**Document images with source code**
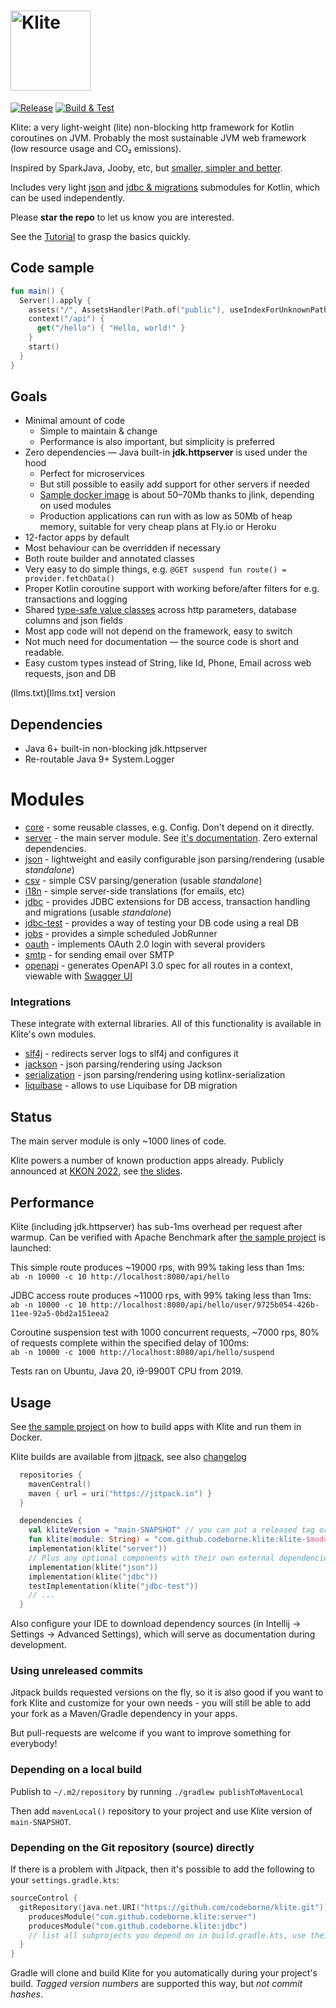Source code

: # <img src="logo.png" alt="Klite" width=128 height=128>

[![Release](https://jitpack.io/v/codeborne/klite.svg)](https://jitpack.io/#codeborne/klite) [![Build & Test](https://github.com/codeborne/klite/actions/workflows/ci.yml/badge.svg)](https://github.com/codeborne/klite/actions/workflows/ci.yml)

Klite: a very light-weight (lite) non-blocking http framework for Kotlin coroutines on JVM.
Probably the most sustainable JVM web framework (low resource usage and CO₂ emissions).

Inspired by SparkJava, Jooby, etc, but [smaller, simpler and better](docs/Comparisons.md).

Includes very light [json](json) and [jdbc & migrations](jdbc) submodules for Kotlin, which can be used independently.

Please **star the repo** to let us know you are interested.

See the [Tutorial](TUTORIAL.md) to grasp the basics quickly.

## Code sample

```kotlin
fun main() {
  Server().apply {
    assets("/", AssetsHandler(Path.of("public"), useIndexForUnknownPaths = true))
    context("/api") {
      get("/hello") { "Hello, world!" }
    }
    start()
  }
}
```

## Goals

* Minimal amount of code
  * Simple to maintain & change
  * Performance is also important, but simplicity is preferred
* Zero dependencies — Java built-in **jdk.httpserver** is used under the hood
  * Perfect for microservices
  * But still possible to easily add support for other servers if needed
  * [Sample docker image](sample/Dockerfile) is about 50–70Mb thanks to jlink, depending on used modules
  * Production applications can run with as low as 50Mb of heap memory, suitable for very cheap plans at Fly.io or Heroku
* 12-factor apps by default
* Most behaviour can be overridden if necessary
* Both route builder and annotated classes
* Very easy to do simple things, e.g.
  `@GET suspend fun route() = provider.fetchData()`
* Proper Kotlin coroutine support with working before/after filters for e.g. transactions and logging
* Shared [type-safe value classes](core/src/Types.kt) across http parameters, database columns and json fields
* Most app code will not depend on the framework, easy to switch
* Not much need for documentation — the source code is short and readable.
* Easy custom types instead of String, like Id, Phone, Email across web requests, json and DB

(llms.txt)[llms.txt] version

## Dependencies

* Java 6+ built-in non-blocking jdk.httpserver
* Re-routable Java 9+ System.Logger

# Modules

* [core](core) - some reusable classes, e.g. Config. Don't depend on it directly.
* [server](server) - the main server module. See [it's documentation](server). Zero external dependencies.
* [json](json) - lightweight and easily configurable json parsing/rendering (usable *standalone*)
* [csv](csv) - simple CSV parsing/generation (usable *standalone*)
* [i18n](i18n) - simple server-side translations (for emails, etc)
* [jdbc](jdbc) - provides JDBC extensions for DB access, transaction handling and migrations (usable *standalone*)
* [jdbc-test](jdbc-test) - provides a way of testing your DB code using a real DB
* [jobs](jobs) - provides a simple scheduled JobRunner
* [oauth](oauth) - implements OAuth 2.0 login with several providers
* [smtp](smtp) - for sending email over SMTP
* [openapi](openapi) - generates OpenAPI 3.0 spec for all routes in a context, viewable with [Swagger UI](https://swagger.io/tools/swagger-ui/)

### Integrations

These integrate with external libraries. All of this functionality is available in Klite's own modules.

* [slf4j](slf4j) - redirects server logs to slf4j and configures it
* [jackson](jackson) - json parsing/rendering using Jackson
* [serialization](serialization) - json parsing/rendering using kotlinx-serialization
* [liquibase](liquibase) - allows to use Liquibase for DB migration

## Status

The main server module is only ~1000 lines of code.

Klite powers a number of known production apps already.
Publicly announced at [KKON 2022](https://rheinwerk-kkon.de/programm/keks-klite/), see [the slides](https://docs.google.com/presentation/d/1m5UORE88nVRdZXyDEoj74c0alk1Ff_tX8mfB8oLMbk0).

## Performance

Klite (including jdk.httpserver) has sub-1ms overhead per request after warmup.
Can be verified with Apache Benchmark after [the sample project](sample) is launched:

This simple route produces ~19000 rps, with 99% taking less than 1ms:<br>
`ab -n 10000 -c 10 http://localhost:8080/api/hello`

JDBC access route produces ~11000 rps, with 99% taking less than 1ms:<br>
`ab -n 10000 -c 10 http://localhost:8080/api/hello/user/9725b054-426b-11ee-92a5-0bd2a151eea2`

Coroutine suspension test with 1000 concurrent requests, ~7000 rps, 80% of requests complete within the specified delay of 100ms:<br>
`ab -n 10000 -c 1000 http://localhost:8080/api/hello/suspend`

Tests ran on Ubuntu, Java 20, i9-9900T CPU from 2019.

## Usage

See [the sample project](sample) on how to build apps with Klite and run them in Docker.

Klite builds are available from [jitpack](https://jitpack.io/#codeborne/klite), see also [changelog](CHANGELOG.md)

```kotlin
  repositories {
    mavenCentral()
    maven { url = uri("https://jitpack.io") }
  }

  dependencies {
    val kliteVersion = "main-SNAPSHOT" // you can put a released tag or commit hash here
    fun klite(module: String) = "com.github.codeborne.klite:klite-$module:$kliteVersion"
    implementation(klite("server"))
    // Plus any optional components with their own external dependencies, see above for list
    implementation(klite("json"))
    implementation(klite("jdbc"))
    testImplementation(klite("jdbc-test"))
    // ...
  }
```

Also configure your IDE to download dependency sources (in Intellij -> Settings -> Advanced Settings), which will serve as documentation during development.

### Using unreleased commits

Jitpack builds requested versions on the fly, so it is also good if you want to fork Klite and customize for your own needs -
you will still be able to add your fork as a Maven/Gradle dependency in your apps.

But pull-requests are welcome if you want to improve something for everybody!

### Depending on a local build

Publish to `~/.m2/repository` by running `./gradlew publishToMavenLocal`

Then add `mavenLocal()` repository to your project and use Klite version of `main-SNAPSHOT`.

### Depending on the Git repository (source) directly

If there is a problem with Jitpack, then it's possible to add the following to your `settings.gradle.kts`:

```kotlin
sourceControl {
  gitRepository(java.net.URI("https://github.com/codeborne/klite.git")) {
    producesModule("com.github.codeborne.klite:server")
    producesModule("com.github.codeborne.klite:jdbc")
    // list all subprojects you depend on in build.gradle.kts, use their un-prefixed names, e.g. server, not klite-server
  }
}
```

Gradle will clone and build Klite for you automatically during your project's build.
*Tagged version numbers* are supported this way, but *not commit hashes*.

**What the task asks**
Print the data exactly, from its first line to the line containing "and annotated classes", both included. Omit the pictures.

**Exercise response**
Source code

: # <img src="logo.png" alt="Klite" width=128 height=128>

[![Release](https://jitpack.io/v/codeborne/klite.svg)](https://jitpack.io/#codeborne/klite) [![Build & Test](https://github.com/codeborne/klite/actions/workflows/ci.yml/badge.svg)](https://github.com/codeborne/klite/actions/workflows/ci.yml)

Klite: a very light-weight (lite) non-blocking http framework for Kotlin coroutines on JVM.
Probably the most sustainable JVM web framework (low resource usage and CO₂ emissions).

Inspired by SparkJava, Jooby, etc, but [smaller, simpler and better](docs/Comparisons.md).

Includes very light [json](json) and [jdbc & migrations](jdbc) submodules for Kotlin, which can be used independently.

Please **star the repo** to let us know you are interested.

See the [Tutorial](TUTORIAL.md) to grasp the basics quickly.

## Code sample

```kotlin
fun main() {
  Server().apply {
    assets("/", AssetsHandler(Path.of("public"), useIndexForUnknownPaths = true))
    context("/api") {
      get("/hello") { "Hello, world!" }
    }
    start()
  }
}
```

## Goals

* Minimal amount of code
  * Simple to maintain & change
  * Performance is also important, but simplicity is preferred
* Zero dependencies — Java built-in **jdk.httpserver** is used under the hood
  * Perfect for microservices
  * But still possible to easily add support for other servers if needed
  * [Sample docker image](sample/Dockerfile) is about 50–70Mb thanks to jlink, depending on used modules
  * Production applications can run with as low as 50Mb of heap memory, suitable for very cheap plans at Fly.io or Heroku
* 12-factor apps by default
* Most behaviour can be overridden if necessary
* Both route builder and annotated classes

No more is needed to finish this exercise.